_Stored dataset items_

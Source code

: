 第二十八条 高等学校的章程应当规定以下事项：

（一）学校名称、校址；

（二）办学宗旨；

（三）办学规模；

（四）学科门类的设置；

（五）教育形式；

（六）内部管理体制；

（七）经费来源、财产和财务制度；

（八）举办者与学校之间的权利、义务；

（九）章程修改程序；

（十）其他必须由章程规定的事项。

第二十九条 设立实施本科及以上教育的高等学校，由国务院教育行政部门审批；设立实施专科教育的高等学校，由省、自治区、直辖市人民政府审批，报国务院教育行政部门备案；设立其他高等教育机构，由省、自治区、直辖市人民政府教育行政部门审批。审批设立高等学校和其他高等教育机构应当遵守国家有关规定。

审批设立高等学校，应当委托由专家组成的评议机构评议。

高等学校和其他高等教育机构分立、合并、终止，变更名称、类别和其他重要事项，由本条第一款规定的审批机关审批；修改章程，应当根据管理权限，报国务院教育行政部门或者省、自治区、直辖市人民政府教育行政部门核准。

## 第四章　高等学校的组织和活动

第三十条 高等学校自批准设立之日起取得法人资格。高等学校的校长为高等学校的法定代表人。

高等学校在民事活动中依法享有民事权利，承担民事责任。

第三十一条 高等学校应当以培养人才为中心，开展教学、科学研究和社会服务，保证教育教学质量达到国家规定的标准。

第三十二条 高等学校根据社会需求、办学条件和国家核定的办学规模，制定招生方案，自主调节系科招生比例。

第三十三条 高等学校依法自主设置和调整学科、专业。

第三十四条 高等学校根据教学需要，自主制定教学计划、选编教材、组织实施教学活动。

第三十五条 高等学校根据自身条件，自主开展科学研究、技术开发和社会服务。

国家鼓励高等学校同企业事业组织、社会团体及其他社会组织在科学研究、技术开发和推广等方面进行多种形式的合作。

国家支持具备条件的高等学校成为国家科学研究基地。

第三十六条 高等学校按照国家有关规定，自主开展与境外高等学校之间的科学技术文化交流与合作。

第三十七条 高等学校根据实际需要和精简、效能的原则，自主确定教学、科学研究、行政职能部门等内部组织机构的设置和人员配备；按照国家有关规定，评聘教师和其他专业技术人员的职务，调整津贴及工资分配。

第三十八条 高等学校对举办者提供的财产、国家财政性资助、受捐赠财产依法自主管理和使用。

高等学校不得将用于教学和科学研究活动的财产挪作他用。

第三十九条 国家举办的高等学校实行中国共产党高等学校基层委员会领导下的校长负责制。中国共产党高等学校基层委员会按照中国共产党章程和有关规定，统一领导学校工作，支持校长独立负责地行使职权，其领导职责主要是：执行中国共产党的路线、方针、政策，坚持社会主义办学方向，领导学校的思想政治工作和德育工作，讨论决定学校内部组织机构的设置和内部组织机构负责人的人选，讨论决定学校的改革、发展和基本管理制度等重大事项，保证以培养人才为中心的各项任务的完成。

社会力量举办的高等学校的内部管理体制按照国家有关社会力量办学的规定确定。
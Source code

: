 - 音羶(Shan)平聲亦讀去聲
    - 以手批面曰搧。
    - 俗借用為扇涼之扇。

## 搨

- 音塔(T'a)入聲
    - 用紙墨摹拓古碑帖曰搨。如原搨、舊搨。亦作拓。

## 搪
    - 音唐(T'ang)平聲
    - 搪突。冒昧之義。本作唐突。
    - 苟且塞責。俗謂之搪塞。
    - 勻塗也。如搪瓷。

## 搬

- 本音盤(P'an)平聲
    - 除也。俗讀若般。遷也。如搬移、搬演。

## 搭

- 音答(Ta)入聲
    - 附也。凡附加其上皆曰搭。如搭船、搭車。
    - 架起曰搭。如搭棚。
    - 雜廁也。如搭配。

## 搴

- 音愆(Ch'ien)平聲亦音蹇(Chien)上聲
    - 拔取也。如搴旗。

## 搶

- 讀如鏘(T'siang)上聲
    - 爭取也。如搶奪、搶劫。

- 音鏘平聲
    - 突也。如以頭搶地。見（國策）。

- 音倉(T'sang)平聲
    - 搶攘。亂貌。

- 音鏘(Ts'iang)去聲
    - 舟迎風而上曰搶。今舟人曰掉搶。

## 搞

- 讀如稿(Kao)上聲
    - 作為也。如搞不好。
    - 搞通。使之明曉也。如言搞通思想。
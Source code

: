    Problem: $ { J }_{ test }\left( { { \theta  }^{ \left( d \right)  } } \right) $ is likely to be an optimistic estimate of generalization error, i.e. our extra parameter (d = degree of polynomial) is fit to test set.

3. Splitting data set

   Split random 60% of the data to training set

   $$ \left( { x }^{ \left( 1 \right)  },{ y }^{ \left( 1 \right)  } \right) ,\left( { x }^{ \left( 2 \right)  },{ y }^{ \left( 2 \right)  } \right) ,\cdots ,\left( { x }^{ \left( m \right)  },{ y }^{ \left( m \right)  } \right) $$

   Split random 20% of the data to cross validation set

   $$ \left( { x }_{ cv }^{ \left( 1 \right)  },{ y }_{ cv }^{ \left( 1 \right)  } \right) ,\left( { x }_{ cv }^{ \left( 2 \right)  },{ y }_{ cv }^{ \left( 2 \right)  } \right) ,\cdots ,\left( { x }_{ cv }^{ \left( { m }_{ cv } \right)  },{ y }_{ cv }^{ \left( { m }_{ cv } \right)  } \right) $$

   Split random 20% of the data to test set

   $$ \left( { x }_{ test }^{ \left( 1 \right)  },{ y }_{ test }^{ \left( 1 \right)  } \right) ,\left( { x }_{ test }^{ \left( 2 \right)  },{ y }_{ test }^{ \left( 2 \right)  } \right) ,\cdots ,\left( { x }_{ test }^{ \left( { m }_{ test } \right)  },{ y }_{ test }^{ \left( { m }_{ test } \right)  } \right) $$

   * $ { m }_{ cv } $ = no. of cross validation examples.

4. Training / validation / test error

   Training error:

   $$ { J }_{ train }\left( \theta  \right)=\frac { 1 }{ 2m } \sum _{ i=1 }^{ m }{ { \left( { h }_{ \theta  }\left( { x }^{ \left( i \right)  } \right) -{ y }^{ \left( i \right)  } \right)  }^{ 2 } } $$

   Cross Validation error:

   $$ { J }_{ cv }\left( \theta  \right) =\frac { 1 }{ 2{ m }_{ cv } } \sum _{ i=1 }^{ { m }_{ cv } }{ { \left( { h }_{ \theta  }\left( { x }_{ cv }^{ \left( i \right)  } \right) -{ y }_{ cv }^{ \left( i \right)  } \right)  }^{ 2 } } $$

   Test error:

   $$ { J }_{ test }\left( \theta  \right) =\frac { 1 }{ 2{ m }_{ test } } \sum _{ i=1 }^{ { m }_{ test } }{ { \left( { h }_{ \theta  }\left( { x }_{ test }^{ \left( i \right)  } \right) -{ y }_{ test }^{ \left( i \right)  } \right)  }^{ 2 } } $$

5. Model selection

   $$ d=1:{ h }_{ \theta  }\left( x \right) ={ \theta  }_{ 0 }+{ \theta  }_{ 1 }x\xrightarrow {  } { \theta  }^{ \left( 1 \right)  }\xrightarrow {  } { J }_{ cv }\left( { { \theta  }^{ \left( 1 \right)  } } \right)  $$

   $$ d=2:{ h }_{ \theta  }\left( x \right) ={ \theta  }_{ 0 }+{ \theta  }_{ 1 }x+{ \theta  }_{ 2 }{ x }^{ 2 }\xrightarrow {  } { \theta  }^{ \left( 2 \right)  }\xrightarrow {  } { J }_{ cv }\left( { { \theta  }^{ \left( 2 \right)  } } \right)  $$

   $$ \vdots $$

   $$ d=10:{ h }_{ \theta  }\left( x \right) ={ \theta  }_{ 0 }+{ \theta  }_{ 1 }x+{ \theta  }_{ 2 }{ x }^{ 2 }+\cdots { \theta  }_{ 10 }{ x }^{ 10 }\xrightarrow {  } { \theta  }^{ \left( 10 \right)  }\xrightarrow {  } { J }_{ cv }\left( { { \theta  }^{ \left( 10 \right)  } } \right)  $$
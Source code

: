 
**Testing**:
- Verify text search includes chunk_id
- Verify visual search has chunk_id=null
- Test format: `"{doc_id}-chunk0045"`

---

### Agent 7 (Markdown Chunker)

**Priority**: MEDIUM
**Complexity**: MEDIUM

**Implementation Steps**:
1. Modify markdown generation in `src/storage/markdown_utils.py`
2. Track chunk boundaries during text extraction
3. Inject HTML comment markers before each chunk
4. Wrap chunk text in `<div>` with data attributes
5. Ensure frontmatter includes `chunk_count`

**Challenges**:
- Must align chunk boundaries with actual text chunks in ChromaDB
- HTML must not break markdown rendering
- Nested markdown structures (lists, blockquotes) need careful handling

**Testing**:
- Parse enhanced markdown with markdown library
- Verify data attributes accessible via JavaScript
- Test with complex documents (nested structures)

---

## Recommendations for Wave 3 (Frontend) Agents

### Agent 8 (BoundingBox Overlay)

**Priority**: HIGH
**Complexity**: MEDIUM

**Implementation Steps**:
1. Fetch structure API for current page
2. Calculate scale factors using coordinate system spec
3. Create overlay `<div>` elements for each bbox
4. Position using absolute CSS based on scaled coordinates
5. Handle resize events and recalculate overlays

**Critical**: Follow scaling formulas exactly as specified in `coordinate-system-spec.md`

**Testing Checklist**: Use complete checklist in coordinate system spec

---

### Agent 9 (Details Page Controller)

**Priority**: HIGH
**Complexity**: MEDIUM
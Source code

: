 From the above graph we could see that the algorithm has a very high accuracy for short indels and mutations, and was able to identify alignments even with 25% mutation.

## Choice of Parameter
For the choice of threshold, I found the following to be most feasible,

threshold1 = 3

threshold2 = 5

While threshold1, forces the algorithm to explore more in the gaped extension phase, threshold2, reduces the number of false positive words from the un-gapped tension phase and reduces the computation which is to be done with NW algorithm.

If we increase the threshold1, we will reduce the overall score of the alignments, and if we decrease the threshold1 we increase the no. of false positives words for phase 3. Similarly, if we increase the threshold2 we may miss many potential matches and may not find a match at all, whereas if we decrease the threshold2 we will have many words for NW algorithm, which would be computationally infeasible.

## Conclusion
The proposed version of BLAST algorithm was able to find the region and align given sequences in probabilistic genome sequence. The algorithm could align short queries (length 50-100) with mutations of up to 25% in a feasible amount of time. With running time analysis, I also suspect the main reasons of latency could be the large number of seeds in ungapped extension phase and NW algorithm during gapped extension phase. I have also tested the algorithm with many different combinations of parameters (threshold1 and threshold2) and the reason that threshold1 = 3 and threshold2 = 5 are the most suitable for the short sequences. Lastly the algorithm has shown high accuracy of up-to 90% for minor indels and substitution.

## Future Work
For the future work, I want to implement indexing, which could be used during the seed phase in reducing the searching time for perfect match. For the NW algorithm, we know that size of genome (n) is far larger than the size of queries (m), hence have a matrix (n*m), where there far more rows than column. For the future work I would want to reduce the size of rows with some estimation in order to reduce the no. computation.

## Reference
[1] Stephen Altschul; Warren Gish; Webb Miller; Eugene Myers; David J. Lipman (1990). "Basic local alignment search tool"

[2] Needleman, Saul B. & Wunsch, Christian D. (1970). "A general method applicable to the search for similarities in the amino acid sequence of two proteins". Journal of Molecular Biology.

_What you need to do_
Copy exactly the stretch of data above from the line with "社会力量举办的高等学校的内部管理体制按照国家有关社会力量办学的规定确定。" through the line with "Split random 60%", and omit all other lines.

_Task output_
社会力量举办的高等学校的内部管理体制按照国家有关社会力量办学的规定确定。
Source code

: - 音羶(Shan)平聲亦讀去聲
    - 以手批面曰搧。
    - 俗借用為扇涼之扇。

## 搨

- 音塔(T'a)入聲
    - 用紙墨摹拓古碑帖曰搨。如原搨、舊搨。亦作拓。

## 搪
    - 音唐(T'ang)平聲
    - 搪突。冒昧之義。本作唐突。
    - 苟且塞責。俗謂之搪塞。
    - 勻塗也。如搪瓷。

## 搬

- 本音盤(P'an)平聲
    - 除也。俗讀若般。遷也。如搬移、搬演。

## 搭

- 音答(Ta)入聲
    - 附也。凡附加其上皆曰搭。如搭船、搭車。
    - 架起曰搭。如搭棚。
    - 雜廁也。如搭配。

## 搴

- 音愆(Ch'ien)平聲亦音蹇(Chien)上聲
    - 拔取也。如搴旗。

## 搶

- 讀如鏘(T'siang)上聲
    - 爭取也。如搶奪、搶劫。

- 音鏘平聲
    - 突也。如以頭搶地。見（國策）。

- 音倉(T'sang)平聲
    - 搶攘。亂貌。

- 音鏘(Ts'iang)去聲
    - 舟迎風而上曰搶。今舟人曰掉搶。

## 搞

- 讀如稿(Kao)上聲
    - 作為也。如搞不好。
    - 搞通。使之明曉也。如言搞通思想。
Source code

:    Problem: $ { J }_{ test }\left( { { \theta  }^{ \left( d \right)  } } \right) $ is likely to be an optimistic estimate of generalization error, i.e. our extra parameter (d = degree of polynomial) is fit to test set.

3. Splitting data set

   Split random 60% of the data to training set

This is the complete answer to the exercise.